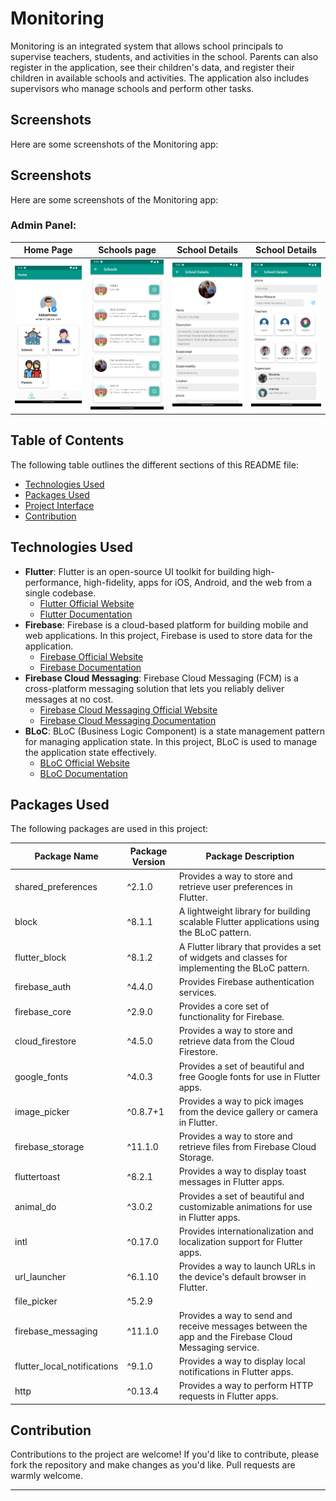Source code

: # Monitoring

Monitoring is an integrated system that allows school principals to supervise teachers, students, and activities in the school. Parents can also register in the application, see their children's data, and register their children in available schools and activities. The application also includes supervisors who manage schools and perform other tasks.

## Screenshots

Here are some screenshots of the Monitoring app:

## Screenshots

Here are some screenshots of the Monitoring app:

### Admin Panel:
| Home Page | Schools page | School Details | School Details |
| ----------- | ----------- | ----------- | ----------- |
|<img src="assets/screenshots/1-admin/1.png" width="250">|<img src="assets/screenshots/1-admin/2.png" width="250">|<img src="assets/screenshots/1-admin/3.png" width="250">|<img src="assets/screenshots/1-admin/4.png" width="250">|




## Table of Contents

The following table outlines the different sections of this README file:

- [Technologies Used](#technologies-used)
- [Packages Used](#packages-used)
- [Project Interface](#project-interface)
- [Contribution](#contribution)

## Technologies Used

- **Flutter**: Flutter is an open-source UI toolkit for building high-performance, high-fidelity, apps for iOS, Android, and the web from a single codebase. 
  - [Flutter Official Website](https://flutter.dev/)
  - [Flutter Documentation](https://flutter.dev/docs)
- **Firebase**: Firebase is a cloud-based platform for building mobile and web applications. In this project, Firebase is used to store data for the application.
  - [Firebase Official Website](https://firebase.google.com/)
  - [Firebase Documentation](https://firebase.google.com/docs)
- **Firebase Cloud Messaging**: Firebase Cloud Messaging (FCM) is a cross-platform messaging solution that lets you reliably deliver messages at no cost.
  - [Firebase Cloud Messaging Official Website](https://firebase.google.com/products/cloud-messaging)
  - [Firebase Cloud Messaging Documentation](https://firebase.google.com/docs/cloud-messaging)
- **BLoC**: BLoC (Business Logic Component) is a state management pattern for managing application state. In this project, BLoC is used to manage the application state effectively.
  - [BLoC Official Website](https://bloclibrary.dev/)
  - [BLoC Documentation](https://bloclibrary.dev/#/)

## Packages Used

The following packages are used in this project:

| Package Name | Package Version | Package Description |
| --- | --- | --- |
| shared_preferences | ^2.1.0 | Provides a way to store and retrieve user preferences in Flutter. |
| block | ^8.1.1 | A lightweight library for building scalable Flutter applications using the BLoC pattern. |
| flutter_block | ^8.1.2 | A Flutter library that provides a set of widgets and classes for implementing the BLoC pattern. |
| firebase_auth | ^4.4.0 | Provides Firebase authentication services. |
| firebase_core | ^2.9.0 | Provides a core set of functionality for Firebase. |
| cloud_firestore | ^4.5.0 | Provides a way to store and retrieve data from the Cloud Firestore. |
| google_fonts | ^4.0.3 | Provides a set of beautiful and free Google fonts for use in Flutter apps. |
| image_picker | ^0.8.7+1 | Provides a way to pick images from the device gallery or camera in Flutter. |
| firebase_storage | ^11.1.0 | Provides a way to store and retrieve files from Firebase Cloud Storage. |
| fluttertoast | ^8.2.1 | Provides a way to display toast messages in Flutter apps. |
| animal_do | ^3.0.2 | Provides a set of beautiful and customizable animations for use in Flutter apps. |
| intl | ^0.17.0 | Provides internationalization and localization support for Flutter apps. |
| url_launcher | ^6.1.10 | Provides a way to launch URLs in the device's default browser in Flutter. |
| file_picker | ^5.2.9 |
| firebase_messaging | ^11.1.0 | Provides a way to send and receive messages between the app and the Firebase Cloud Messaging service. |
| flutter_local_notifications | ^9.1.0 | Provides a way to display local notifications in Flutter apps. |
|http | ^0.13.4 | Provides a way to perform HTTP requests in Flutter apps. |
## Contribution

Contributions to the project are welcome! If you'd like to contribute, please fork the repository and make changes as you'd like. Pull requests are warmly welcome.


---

------------------------

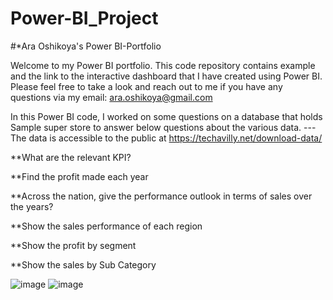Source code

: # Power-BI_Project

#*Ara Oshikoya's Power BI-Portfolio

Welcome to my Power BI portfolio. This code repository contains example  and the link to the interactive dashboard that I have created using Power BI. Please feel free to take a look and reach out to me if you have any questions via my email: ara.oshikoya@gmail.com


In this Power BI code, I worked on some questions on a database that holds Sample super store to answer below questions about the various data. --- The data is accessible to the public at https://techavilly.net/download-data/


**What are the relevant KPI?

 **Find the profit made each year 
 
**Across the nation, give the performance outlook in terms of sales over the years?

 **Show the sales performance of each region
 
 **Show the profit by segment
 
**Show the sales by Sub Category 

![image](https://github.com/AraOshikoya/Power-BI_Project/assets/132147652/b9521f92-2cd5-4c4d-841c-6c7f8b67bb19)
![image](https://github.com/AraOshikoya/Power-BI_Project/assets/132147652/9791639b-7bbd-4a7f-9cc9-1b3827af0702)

------------------------

THE TASK:
Bring together all lines of the entries above in which the string "Show" occurs.

OUTPUT:
 **Show the sales performance of each region
 **Show the profit by segment
**Show the sales by Sub Category 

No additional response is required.